Thando Biyela
- Born: Thandolwethu Biyela 4 June 2004 (age 21)
- Height: 1.87 m (6 ft 1+1⁄2 in)
- Weight: 93 kg (14.6 st; 205 lb)
- School: KES

Rugby union career
- Position(s): Flanker, eighthman
- Current team: Golden Lions

Senior career
- Years: Team / Apps / (Points)
- 2025-: Golden Lions / 0 / (0)

International career
- Years: Team / Apps / (Points)
- 2025: South Africa U20 / 6 / (5)
- Medal record
Men's rugby union
Representing South Africa
World Rugby U20 Championship
| Gold medal – first place | 2025 Italy | Squad |

= Thando Biyela =

Thandolwethu Biyela (born 4 June 2004) is a South African rugby union player for the Golden Lions in the Currie Cup. He was a part of the South Africa U20 team that won the 2025 World Rugby U20 championship. He mainly plays as a blindside flanker, but can also play as an eighthman.

== Club career ==

=== Golden Lions ===
Biyela came up through the Golden Lions youth system, playing for them at Craven Week in 2023. In July 2025 he was named for the Currie Cup squad for the 2025 Currie Cup Premier Division season.
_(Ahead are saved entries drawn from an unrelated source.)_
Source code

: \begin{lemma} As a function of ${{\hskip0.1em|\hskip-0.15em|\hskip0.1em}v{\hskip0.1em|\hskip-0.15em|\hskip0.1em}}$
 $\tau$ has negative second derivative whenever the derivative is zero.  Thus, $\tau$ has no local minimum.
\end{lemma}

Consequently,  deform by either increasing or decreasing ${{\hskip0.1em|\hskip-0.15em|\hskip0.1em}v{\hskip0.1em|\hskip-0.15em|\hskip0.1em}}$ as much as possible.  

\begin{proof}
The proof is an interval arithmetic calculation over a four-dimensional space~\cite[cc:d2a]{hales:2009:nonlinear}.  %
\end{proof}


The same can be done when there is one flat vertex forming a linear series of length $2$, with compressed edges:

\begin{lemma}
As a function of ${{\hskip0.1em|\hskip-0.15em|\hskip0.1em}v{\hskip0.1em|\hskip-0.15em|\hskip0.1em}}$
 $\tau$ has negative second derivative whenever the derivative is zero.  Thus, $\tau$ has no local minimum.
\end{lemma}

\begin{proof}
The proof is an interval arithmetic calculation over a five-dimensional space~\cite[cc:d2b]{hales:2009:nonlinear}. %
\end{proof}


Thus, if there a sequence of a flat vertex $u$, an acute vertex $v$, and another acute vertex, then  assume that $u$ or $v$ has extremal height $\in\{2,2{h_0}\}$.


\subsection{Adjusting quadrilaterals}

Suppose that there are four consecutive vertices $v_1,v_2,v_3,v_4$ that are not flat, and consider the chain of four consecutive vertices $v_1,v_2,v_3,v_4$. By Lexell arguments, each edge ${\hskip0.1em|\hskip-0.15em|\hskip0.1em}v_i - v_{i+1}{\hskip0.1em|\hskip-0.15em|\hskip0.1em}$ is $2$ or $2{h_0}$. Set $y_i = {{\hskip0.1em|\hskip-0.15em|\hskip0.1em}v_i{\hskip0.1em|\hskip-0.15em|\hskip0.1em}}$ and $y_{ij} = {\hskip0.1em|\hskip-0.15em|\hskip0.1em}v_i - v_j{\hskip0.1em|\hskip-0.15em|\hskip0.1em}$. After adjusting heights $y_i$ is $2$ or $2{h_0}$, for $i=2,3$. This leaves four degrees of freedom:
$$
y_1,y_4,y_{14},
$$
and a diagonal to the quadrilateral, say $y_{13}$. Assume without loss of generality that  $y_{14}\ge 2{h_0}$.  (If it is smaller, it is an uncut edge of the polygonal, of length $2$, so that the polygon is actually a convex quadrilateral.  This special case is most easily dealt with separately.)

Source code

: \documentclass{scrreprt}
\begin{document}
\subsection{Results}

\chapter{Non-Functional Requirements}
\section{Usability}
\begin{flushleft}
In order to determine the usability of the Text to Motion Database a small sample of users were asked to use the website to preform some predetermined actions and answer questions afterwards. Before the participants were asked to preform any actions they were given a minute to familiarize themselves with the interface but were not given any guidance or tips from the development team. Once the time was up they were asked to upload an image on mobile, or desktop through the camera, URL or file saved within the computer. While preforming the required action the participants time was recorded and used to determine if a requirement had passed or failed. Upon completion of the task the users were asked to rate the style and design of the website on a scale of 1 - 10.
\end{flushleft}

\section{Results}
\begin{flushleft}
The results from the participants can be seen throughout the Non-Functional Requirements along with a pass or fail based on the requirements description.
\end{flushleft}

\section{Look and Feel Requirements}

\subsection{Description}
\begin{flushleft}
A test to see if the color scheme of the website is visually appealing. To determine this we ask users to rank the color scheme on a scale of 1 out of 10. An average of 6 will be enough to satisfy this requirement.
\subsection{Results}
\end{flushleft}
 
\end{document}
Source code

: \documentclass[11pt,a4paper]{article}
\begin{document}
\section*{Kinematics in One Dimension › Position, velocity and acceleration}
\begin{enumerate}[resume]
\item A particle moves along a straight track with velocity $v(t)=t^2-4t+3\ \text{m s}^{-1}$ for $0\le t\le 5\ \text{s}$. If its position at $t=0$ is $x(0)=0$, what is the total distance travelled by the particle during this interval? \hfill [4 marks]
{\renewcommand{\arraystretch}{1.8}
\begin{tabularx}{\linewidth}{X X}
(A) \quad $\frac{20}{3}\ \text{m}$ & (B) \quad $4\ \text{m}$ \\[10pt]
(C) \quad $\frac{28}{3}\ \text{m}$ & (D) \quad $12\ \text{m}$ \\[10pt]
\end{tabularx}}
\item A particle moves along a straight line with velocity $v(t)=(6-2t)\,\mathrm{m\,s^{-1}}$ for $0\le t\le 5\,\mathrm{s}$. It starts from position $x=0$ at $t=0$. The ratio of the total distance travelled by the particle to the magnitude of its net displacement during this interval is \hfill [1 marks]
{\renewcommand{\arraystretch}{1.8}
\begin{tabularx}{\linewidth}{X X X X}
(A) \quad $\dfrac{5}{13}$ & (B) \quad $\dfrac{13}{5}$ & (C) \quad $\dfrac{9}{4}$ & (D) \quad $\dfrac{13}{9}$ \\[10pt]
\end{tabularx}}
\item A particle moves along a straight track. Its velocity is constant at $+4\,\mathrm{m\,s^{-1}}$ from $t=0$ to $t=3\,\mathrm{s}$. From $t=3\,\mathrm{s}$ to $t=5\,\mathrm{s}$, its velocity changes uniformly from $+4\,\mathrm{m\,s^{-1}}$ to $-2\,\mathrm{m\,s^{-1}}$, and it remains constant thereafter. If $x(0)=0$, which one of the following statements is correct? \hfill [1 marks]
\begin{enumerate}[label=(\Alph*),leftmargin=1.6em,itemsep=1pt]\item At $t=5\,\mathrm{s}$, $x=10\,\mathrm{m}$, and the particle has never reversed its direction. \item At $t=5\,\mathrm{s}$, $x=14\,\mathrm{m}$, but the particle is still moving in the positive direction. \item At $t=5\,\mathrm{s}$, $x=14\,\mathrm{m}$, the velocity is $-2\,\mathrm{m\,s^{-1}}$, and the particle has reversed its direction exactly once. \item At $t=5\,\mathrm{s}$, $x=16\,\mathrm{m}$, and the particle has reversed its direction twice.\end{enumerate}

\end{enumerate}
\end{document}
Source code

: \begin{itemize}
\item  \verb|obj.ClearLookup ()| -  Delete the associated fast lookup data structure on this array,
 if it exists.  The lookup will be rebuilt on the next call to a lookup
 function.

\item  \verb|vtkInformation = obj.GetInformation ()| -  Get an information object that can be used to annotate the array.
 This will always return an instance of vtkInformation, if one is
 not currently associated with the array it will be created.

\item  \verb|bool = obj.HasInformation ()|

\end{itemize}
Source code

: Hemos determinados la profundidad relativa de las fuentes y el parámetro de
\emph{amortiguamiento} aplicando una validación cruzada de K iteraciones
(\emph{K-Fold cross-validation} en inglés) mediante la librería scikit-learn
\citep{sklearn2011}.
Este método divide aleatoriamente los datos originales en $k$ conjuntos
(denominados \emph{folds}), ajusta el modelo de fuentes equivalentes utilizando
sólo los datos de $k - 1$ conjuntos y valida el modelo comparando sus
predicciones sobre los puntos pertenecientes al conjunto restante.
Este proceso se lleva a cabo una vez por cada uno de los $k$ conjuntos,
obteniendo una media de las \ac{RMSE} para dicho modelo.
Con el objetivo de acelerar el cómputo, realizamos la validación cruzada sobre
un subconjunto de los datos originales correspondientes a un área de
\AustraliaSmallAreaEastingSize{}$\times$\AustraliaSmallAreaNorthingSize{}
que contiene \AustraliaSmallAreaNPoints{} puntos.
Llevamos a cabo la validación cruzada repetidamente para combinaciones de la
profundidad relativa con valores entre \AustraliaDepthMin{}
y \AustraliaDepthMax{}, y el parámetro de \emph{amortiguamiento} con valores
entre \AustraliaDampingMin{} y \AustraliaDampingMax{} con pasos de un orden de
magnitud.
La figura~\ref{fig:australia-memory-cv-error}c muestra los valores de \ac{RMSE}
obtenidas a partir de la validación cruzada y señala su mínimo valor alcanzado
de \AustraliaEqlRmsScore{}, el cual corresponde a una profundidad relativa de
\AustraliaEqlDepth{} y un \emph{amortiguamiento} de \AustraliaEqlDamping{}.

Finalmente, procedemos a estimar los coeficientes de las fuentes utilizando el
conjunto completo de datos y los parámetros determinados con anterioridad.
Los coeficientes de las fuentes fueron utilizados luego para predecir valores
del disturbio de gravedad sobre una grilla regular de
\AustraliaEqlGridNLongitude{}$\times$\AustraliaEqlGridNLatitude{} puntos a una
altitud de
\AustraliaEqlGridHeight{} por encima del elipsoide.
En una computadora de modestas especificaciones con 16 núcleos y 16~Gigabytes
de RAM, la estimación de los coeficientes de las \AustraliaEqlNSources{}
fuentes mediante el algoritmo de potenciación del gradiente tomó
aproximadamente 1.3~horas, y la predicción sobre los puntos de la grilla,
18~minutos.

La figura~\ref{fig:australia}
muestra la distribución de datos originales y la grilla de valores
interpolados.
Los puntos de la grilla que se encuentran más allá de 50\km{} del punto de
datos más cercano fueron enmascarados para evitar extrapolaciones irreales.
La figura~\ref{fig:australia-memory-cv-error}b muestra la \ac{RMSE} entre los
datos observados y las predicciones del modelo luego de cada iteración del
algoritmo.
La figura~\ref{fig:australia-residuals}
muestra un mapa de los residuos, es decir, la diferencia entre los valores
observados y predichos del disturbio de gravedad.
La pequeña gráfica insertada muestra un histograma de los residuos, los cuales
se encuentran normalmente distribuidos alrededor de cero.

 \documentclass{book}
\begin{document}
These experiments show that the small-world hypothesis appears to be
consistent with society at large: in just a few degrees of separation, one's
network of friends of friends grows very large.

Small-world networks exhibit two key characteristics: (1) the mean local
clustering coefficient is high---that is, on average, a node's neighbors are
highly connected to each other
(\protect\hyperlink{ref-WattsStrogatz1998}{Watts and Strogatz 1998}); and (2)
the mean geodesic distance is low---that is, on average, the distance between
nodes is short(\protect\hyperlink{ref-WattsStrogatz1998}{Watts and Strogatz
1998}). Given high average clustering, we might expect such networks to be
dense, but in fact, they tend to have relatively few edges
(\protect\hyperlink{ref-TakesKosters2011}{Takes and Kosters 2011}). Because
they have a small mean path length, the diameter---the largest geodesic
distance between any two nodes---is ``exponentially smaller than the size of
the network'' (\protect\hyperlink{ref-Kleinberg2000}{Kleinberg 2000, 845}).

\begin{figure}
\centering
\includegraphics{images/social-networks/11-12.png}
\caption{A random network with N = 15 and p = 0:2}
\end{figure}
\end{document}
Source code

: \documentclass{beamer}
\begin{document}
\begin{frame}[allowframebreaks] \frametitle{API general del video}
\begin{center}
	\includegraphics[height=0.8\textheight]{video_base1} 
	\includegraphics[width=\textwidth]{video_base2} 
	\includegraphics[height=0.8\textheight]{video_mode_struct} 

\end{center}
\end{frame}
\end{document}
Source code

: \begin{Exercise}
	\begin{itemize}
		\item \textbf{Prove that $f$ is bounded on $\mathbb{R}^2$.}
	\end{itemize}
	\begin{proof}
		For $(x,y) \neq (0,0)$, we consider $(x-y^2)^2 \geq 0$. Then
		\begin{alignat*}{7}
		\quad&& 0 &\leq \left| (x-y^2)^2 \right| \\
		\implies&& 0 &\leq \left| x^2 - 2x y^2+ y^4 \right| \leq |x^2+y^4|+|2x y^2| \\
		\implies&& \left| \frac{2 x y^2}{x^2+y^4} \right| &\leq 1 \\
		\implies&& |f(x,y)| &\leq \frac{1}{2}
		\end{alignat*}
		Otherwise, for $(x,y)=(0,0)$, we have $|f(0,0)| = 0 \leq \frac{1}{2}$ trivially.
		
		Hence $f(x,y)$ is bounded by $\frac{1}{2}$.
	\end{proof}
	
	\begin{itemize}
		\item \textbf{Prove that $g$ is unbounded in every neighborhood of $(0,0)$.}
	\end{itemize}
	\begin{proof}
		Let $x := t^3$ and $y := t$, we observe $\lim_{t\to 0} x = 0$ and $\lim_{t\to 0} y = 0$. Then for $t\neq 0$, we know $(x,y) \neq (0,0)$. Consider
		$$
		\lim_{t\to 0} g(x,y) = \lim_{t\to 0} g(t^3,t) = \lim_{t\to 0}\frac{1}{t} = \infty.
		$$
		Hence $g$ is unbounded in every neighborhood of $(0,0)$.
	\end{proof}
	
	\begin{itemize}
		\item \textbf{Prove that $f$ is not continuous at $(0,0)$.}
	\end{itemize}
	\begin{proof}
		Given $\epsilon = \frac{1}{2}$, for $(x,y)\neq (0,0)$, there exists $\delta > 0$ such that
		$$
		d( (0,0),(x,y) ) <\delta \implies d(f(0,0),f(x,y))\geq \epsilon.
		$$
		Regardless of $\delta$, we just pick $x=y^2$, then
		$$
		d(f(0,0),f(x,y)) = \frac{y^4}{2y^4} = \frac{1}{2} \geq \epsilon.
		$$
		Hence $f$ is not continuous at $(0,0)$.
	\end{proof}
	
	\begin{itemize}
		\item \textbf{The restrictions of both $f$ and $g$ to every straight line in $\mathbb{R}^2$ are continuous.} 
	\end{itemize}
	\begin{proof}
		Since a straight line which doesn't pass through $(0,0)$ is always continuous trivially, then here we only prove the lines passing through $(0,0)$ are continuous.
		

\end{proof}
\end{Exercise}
== International career ==

=== South Africa under-20s ===
Biyela made his debut for the under-20s in a friendly against Georgia in February 2025. In that years U20 Rugby Championship he would play every game for the Boks in a team that underperformed in that tournament, losing their games to Australia and New Zealand, 29-24 and 48-45 respectively. He would only play one game in the 2025 World Rugby U20 championship, captaining the team in a 73–14 win over Scotland.